Cathy Marshall: Participation. It's key to why hypertext matters to the Web. The vision of hypertext and of the Web is as a collaborative, participatory medium, not just a cross-platform delivery vehicle for applications and information resources. Ideally then, Web growth relies on building on the work of others, not just creating new content and applications from scratch. The Web affords a variety of roles beyond a simple model of content and application producers and consumers; hypertext can support these more complex, more highly collaborative activities.
To make the Web fully participatory, we need richer, more natural modes of linking, gathering, organizing, annotating, interpreting, and publishing. Link services, spatial hypertext, and hypertext-based annotation and metadata services will all enhance the utility and tractability of the Web. In short, we need more hypertext on the Web, not less.
Biographical information: Cathy Marshall is a Member of the Research Staff at the Xerox Palo Alto Research Center, and an active participant in the international Hypertext, Digital Libraries, and WWW research communities. She has led a series of projects in the areas of spatial hypertext, collaborative narrative, annotation, and metadata including two system development efforts, Aquanet (named after the super-hold hairspray) and VIKI. Earlier, she was a member of the NoteCards project, an early-80s implementation of hypertext. She often lingers in the shadowy interstices between disciplines, working with ethnographers, designers, and artists, as well as her fellow computer scientists. She retains a research faculty affiliation with the Center for the Study of Digital Libraries at Texas A&M University.

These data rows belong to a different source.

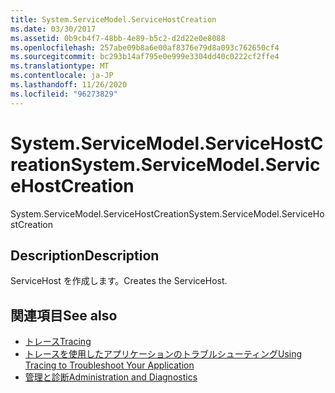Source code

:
 ```yaml
---
title: System.ServiceModel.ServiceHostCreation
ms.date: 03/30/2017
ms.assetid: 0b9cb4f7-48bb-4e89-b5c2-d2d22e0e8088
ms.openlocfilehash: 257abe09b8a6e00af8376e79d8a093c762650cf4
ms.sourcegitcommit: bc293b14af795e0e999e3304dd40c0222cf2ffe4
ms.translationtype: MT
ms.contentlocale: ja-JP
ms.lasthandoff: 11/26/2020
ms.locfileid: "96273829"
---
```

# <a name="systemservicemodelservicehostcreation"></a><span data-ttu-id="53d12-102">System.ServiceModel.ServiceHostCreation</span><span class="sxs-lookup"><span data-stu-id="53d12-102">System.ServiceModel.ServiceHostCreation</span></span>

<span data-ttu-id="53d12-103">System.ServiceModel.ServiceHostCreation</span><span class="sxs-lookup"><span data-stu-id="53d12-103">System.ServiceModel.ServiceHostCreation</span></span>  
  
## <a name="description"></a><span data-ttu-id="53d12-104">Description</span><span class="sxs-lookup"><span data-stu-id="53d12-104">Description</span></span>  

 <span data-ttu-id="53d12-105">ServiceHost を作成します。</span><span class="sxs-lookup"><span data-stu-id="53d12-105">Creates the ServiceHost.</span></span>  
  
## <a name="see-also"></a><span data-ttu-id="53d12-106">関連項目</span><span class="sxs-lookup"><span data-stu-id="53d12-106">See also</span></span>

- [<span data-ttu-id="53d12-107">トレース</span><span class="sxs-lookup"><span data-stu-id="53d12-107">Tracing</span></span>](index.md)
- [<span data-ttu-id="53d12-108">トレースを使用したアプリケーションのトラブルシューティング</span><span class="sxs-lookup"><span data-stu-id="53d12-108">Using Tracing to Troubleshoot Your Application</span></span>](using-tracing-to-troubleshoot-your-application.md)
- [<span data-ttu-id="53d12-109">管理と診断</span><span class="sxs-lookup"><span data-stu-id="53d12-109">Administration and Diagnostics</span></span>](../index.md)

Don Retallack: Hypertext WAS but no longer is very important to the World Wide Web. Initially, people found it cool to just click on a piece of hypertext to find what they wanted or to find something new. This was "information access" and it was new and exciting.

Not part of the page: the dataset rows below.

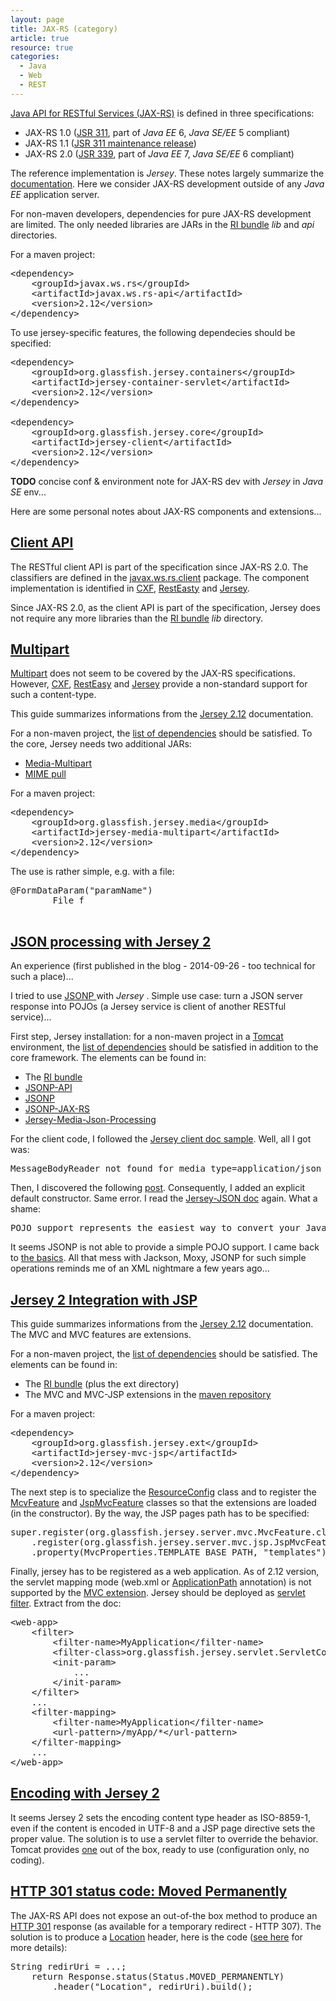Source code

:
 ```yaml
---
layout: page
title: JAX-RS (category)
article: true
resource: true
categories:
  - Java
  - Web
  - REST
---
```

<div>
<p>
<a href="https://jax-rs-spec.java.net/">Java API for RESTful Services (JAX-RS)</a> is defined in three specifications:
</p>
<ul>
	<li>JAX-RS 1.0 (<a href="https://jcp.org/en/jsr/detail?id=311">JSR 311</a>, part of <em>Java EE</em> 6, <em>Java SE/EE</em> 5 compliant)</li>
	<li>JAX-RS 1.1 (<a href="https://jcp.org/aboutJava/communityprocess/maintenance/jsr311/">JSR 311 maintenance release</a>)</li>
	<li>JAX-RS 2.0 (<a href="https://jcp.org/en/jsr/detail?id=339">JSR 339</a>, part of <em>Java EE</em> 7, <em>Java SE/EE</em> 6 compliant)</li>
</ul>
<p>
The reference implementation is <em>Jersey</em>. These notes largely summarize the <a href="https://jersey.java.net/documentation/latest/">documentation</a>. 	Here we consider JAX-RS development outside of any <em>Java EE</em> application server.
</p>
<p>
For non-maven developers, dependencies for pure JAX-RS development are limited. The only needed libraries are JARs in the <a href="https://jersey.java.net/download.html">RI bundle</a> <em>lib</em> and <em>api</em> directories.
</p>
<p>
For a maven project: 
</p>
<pre>&lt;dependency&gt;
    &lt;groupId&gt;javax.ws.rs&lt;/groupId&gt;
    &lt;artifactId&gt;javax.ws.rs-api&lt;/artifactId&gt;
    &lt;version&gt;2.12&lt;/version&gt;
&lt;/dependency&gt;</pre>
<p>
To use jersey-specific features, the following dependecies should be specified:
</p>
<pre>&lt;dependency&gt;
    &lt;groupId&gt;org.glassfish.jersey.containers&lt;/groupId&gt;
    &lt;artifactId&gt;jersey-container-servlet&lt;/artifactId&gt;
    &lt;version&gt;2.12&lt;/version&gt;
&lt;/dependency&gt;
<!-- For Jersey client-specific features -->
&lt;dependency&gt;
    &lt;groupId&gt;org.glassfish.jersey.core&lt;/groupId&gt;
    &lt;artifactId&gt;jersey-client&lt;/artifactId&gt;
    &lt;version&gt;2.12&lt;/version&gt;
&lt;/dependency&gt;</pre>
<p>
<b>TODO</b> concise conf & environment note for JAX-RS dev with <em>Jersey</em> in <em>Java SE</em> env...
</p>
<p>Here are some personal notes about JAX-RS components and extensions...</p>
</div>
<div>
<h2><a href="#client-api" name="client-api">Client API</a></h2>
<p>
The RESTful client API is part of the specification since JAX-RS 2.0. The classifiers are defined in the <a href="http://docs.oracle.com/javaee/7/api/javax/ws/rs/client/package-summary.html">javax.ws.rs.client</a> package. The component implementation is identified in <a href="http://cxf.apache.org/docs/jax-rs-client-api.html">CXF</a>, <a href="http://docs.jboss.org/resteasy/docs/3.0-beta-3/userguide/html/RESTEasy_Client_Framework.html">RestEasty</a> and <a href="https://jersey.java.net/documentation/2.12/client.html">Jersey</a>.
</p>
<p>
Since JAX-RS 2.0, as the client API is part of the specification, Jersey does not require any more libraries than the <a href="https://jersey.java.net/download.html">RI bundle</a> <em>lib</em> directory.
</p>
</div>
<div>
<h2><a href="#multipart" name="multipart">Multipart</a></h2>
<p>
<a href="http://www.w3.org/Protocols/rfc1341/7_2_Multipart.html">Multipart</a> does not seem to be covered by the JAX-RS specifications. However, <a href="http://cxf.apache.org/docs/jax-rs-multiparts.html#JAX-RSMultiparts-MultipartannotationandOptionalattachments">CXF</a>, <a href="http://docs.jboss.org/resteasy/docs/1.1.GA/userguide/html/Multipart.html">RestEasy</a> and <a href="https://jersey.java.net/apidocs/2.12/jersey/org/glassfish/jersey/media/multipart/package-summary.html">Jersey</a> provide a non-standard support for such a content-type.
</p>
<p>
This guide summarizes informations from the <a href="https://jersey.java.net/documentation/2.12/media.html#multipart">Jersey 2.12</a> documentation.
</p>
<p>
For a non-maven project, the <a href="https://jersey.java.net/project-info/2.12/jersey/project/jersey-media-multipart/dependencies.html">list of dependencies</a> should be satisfied. To the core, Jersey needs two additional JARs: 
</p>
<ul>
	<li><a href="http://repo1.maven.org/maven2/org/glassfish/jersey/media/jersey-media-multipart/">Media-Multipart</a></li>
	<li><a href="https://mimepull.java.net/">MIME pull</a></li>
</ul>
<p>
For a maven project: 
</p>
<pre>&lt;dependency&gt;
    &lt;groupId&gt;org.glassfish.jersey.media&lt;/groupId&gt;
    &lt;artifactId&gt;jersey-media-multipart&lt;/artifactId&gt;
    &lt;version&gt;2.12&lt;/version&gt;
&lt;/dependency&gt;</pre>
<p>
The use is rather simple, e.g. with a file:
</p>
<pre>@FormDataParam("paramName")
		File f
		</pre>
</div>
<div  itemprop="about" itemscope itemtype="http://schema.org/SoftwareApplication">
<h2><a href="#jersey-json" name="jersey-json">JSON processing with Jersey 2</a></h2>
<!--
<p>See <a href="http://bdulac.github.io/note/json-processing-with-jersey">this note</a>.</p>
-->
<p>
An experience (first published in the blog - 2014-09-26 - too technical for such a place)...
</p>
<p>
I tried to use 
	<a itemprop="url" href="https://jersey.java.net/documentation/2.12/media.html#json.json-p">
		<span itemprop="name">JSONP
	</span>
	</a> with 
	<span itemprop="isPartOf" itemscope itemtype="http://schema.org/SoftwareApplication>
		<a itemprop="url" href="https://jersey.java.net/">
			<span itemprop="name"><em>Jersey</em></span>
		</a>
	</span>. 
	Simple use case: turn a JSON server response into POJOs (a Jersey service is client of another RESTful service)...
</p>
<p>
First step, Jersey installation: for a non-maven project in a <a href="http://tomcat.apache.org/">Tomcat</a> environment, the <a href="https://jersey.java.net/project-info/2.12/jersey/project/jersey-media-json-processing/dependencies.html">list of dependencies</a> should be satisfied in addition to the core framework. The elements can be found in:
</p>
<ul>
	<li>The <a itemprop="requirements" href="https://jersey.java.net/download.html">RI bundle</a> </li>
	<li><a itemprop="requirements" href="http://search.maven.org/remotecontent?filepath=javax/json/javax.json-api/1.0/javax.json-api-1.0.jar">JSONP-API</a></li>
	<li><a itemprop="requirements" href="http://search.maven.org/remotecontent?filepath=org/glassfish/javax.json/1.0.4/javax.json-1.0.4.jar">JSONP</a></li>
	<li><a itemprop="requirements" href="http://central.maven.org/maven2/org/glassfish/jsonp-jaxrs/1.0/jsonp-jaxrs-1.0.jar">JSONP-JAX-RS</a></li>
	<li><a itemprop="requirements" href="http://repo1.maven.org/maven2/org/glassfish/jersey/media/jersey-media-json-processing/">Jersey-Media-Json-Processing</a></li>
</ul>
<p>
For the client code, I followed the <a href="https://jersey.java.net/documentation/2.12/client.html#client.ex.formpost">Jersey client doc sample</a>. Well, all I got was: 
</p>
<pre>MessageBodyReader not found for media type=application/json</pre>
<p>
Then, I discovered the following <a href="https://blogs.oracle.com/groundside/entry/jax_rs_2_0_messagebodyreader">post</a>. Consequently, I added an explicit default constructor. Same error. I read the <a href="https://jersey.java.net/documentation/2.12/media.html#d0e6497">Jersey-JSON doc</a> again. What a shame: 
</p>
<pre>POJO support represents the easiest way to convert your Java Objects to JSON and back. Media modules that support this approach are MOXy and Jackson</pre>
<p>
It seems JSONP is not able to provide a simple POJO support. I came back to <a href="http://www.json.org/java/">the basics</a>. All that mess with Jackson, Moxy, JSONP for such simple operations reminds me of an XML nightmare a few years ago... 
</p>
</div>
<div>
<h2><a href="#jersey-mvc-jsp" name="jersey-mvc-jsp">Jersey 2 Integration with JSP</a></h2>
<p>
This guide summarizes informations from the <a href="https://jersey.java.net/documentation/2.12/mvc.html">Jersey 2.12</a> documentation. The MVC and MVC features are extensions.
</p>
<p>
For a non-maven project, the <a href="https://jersey.java.net/project-info/2.12/jersey/project/jersey-mvc-jsp/dependencies.html">list of dependencies</a> should be satisfied. The elements can be found in: 
</p>
<ul>
	<li>The <a href="https://jersey.java.net/download.html">RI bundle</a> (plus the ext directory)</li>
	<li>The MVC and MVC-JSP extensions in the <a href="http://repo1.maven.org/maven2/org/glassfish/jersey/ext/">maven repository</a></li>
</ul>
<p>
For a maven project: 
</p>
<pre>&lt;dependency&gt;
    &lt;groupId&gt;org.glassfish.jersey.ext&lt;/groupId&gt;
    &lt;artifactId&gt;jersey-mvc-jsp&lt;/artifactId&gt;
    &lt;version&gt;2.12&lt;/version&gt;
&lt;/dependency&gt;</pre>
<p>
The next step is to specialize the <a href="https://jersey.java.net/apidocs/2.0/jersey/org/glassfish/jersey/server/ResourceConfig.html">ResourceConfig</a> class and to register the <a href="https://jersey.java.net/apidocs/2.12/jersey/org/glassfish/jersey/server/mvc/MvcFeature.html">McvFeature</a> and <a href="https://jersey.java.net/apidocs/2.12/jersey/org/glassfish/jersey/server/mvc/jsp/JspMvcFeature.html">JspMvcFeature</a> classes so that the extensions are loaded (in the constructor). By the way, the JSP pages path has to be specified:
</p>
<pre>super.register(org.glassfish.jersey.server.mvc.MvcFeature.class)
    .register(org.glassfish.jersey.server.mvc.jsp.JspMvcFeature.class)
    .property(MvcProperties.TEMPLATE_BASE_PATH, "templates");</pre>
<p>
Finally, jersey has to be registered as a web application. As of 2.12 version, the servlet mapping mode (web.xml or <a href="https://jsr311.java.net/nonav/javadoc/javax/ws/rs/ApplicationPath.html">ApplicationPath</a> annotation) is not supported by the <a href="https://jersey.java.net/documentation/2.12/mvc.html#mvc.example.implicit.class">MVC extension</a>. Jersey should be deployed as <a href="https://jersey.java.net/documentation/2.12/deployment.html#deployment.servlet.2">servlet filter</a>. Extract from the doc: 
</p>
<pre>&lt;web-app&gt;
    &lt;filter&gt;
        &lt;filter-name&gt;MyApplication&lt;/filter-name&gt;
        &lt;filter-class&gt;org.glassfish.jersey.servlet.ServletContainer&lt;/filter-class&gt;
        &lt;init-param&gt;
            ...
        &lt;/init-param&gt;
    &lt;/filter&gt;
    ...
    &lt;filter-mapping&gt;
        &lt;filter-name&gt;MyApplication&lt;/filter-name&gt;
        &lt;url-pattern&gt;/myApp/*&lt;/url-pattern&gt;
    &lt;/filter-mapping&gt;
    ...
&lt;/web-app&gt;</pre>
</div>
<div>
<h2><a href="#jersey-encoding" name="jersey-encoding">Encoding with Jersey 2</a></h2>
<p>
It seems Jersey 2 sets the encoding content type header as ISO-8859-1, even if the content is encoded in UTF-8 and a JSP page directive sets the proper value. The solution is to use a servlet filter to override the behavior. Tomcat provides <a href="https://tomcat.apache.org/tomcat-7.0-doc/api/org/apache/catalina/filters/SetCharacterEncodingFilter.html">one</a> out of the box, ready to use (configuration only, no coding).
</p>
</div>
<div>
<h2><a href="#http-301-code" name="http-301-code">HTTP 301 status code: Moved Permanently</a></h2>
<p>
The JAX-RS API does not expose an out-of-the box method to produce an <a href="http://en.wikipedia.org/wiki/HTTP_301">HTTP 301</a> response (as available for a temporary redirect - HTTP 307). The solution is to produce a <a href="http://en.wikipedia.org/wiki/HTTP_location">Location</a> header, here is the code (<a href="http://www.w3.org/Protocols/rfc2616/rfc2616-sec10.html#sec10.3.2">see here</a> for more details):
</p>
<pre>String redirUri = ...;
    return Response.status(Status.MOVED_PERMANENTLY)
        .header("Location", redirUri).build();
</pre>
</div>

But today, hypertext is a minor part of the Web phenomena. Search engines "information retrieval" - have taken over as THE most important ways for finding things. The new preferred method is "show me everything that's available, then I'll choose" rather than "hyperlink me to what the author thinks I need next". The most important role for hypertext in today's Web is as a method for Web crawlers to find things. Otherwise, hypertext and the current limitations of HTML on the Web just get in the way most of the time.
The Web infrastructure has moved on to search engines, multimedia, applets and applications, subscriptions/push and various forms of multi-dimensional displays. Hypertext is no longer contributing much to the Web.
Biographical information: Don Retallack is an Advanced Computing Technologist with The Boeing Company in Seattle, WA. Working in the Applied Research and Technology group, he assesses and acquires new information technologies for the Boeing Company, and has been particularly involved with Web technologies for the past four years. As leader of the influential WebMasters and Web strategies groups, he has been involved in developing corporate policies, implementing new Web-based information retrieval and visibility systems, and transitioning the Web from experimental amusement to supported business tool. Dr. Retallack's interests lie in technology transfer strategies, information retrieval, image processing and high performance computing.
Anne-Marie Vercoustre: The Web is fine now. People make do with the hypertext features that exist now quite well. The Web is fine for doing even more than it was designed for publishing and accessing information in a globally distributed environment. The Web community mostly focuses on underlying architecture, portability, protocoles and languages, making only use of very basic aspects of hypertext. However the Web is evolving: XML might bring typed links; DOM and Java make documents and interfaces dynamic; so flexible and user-centered hypertexts will become possible with the current tools.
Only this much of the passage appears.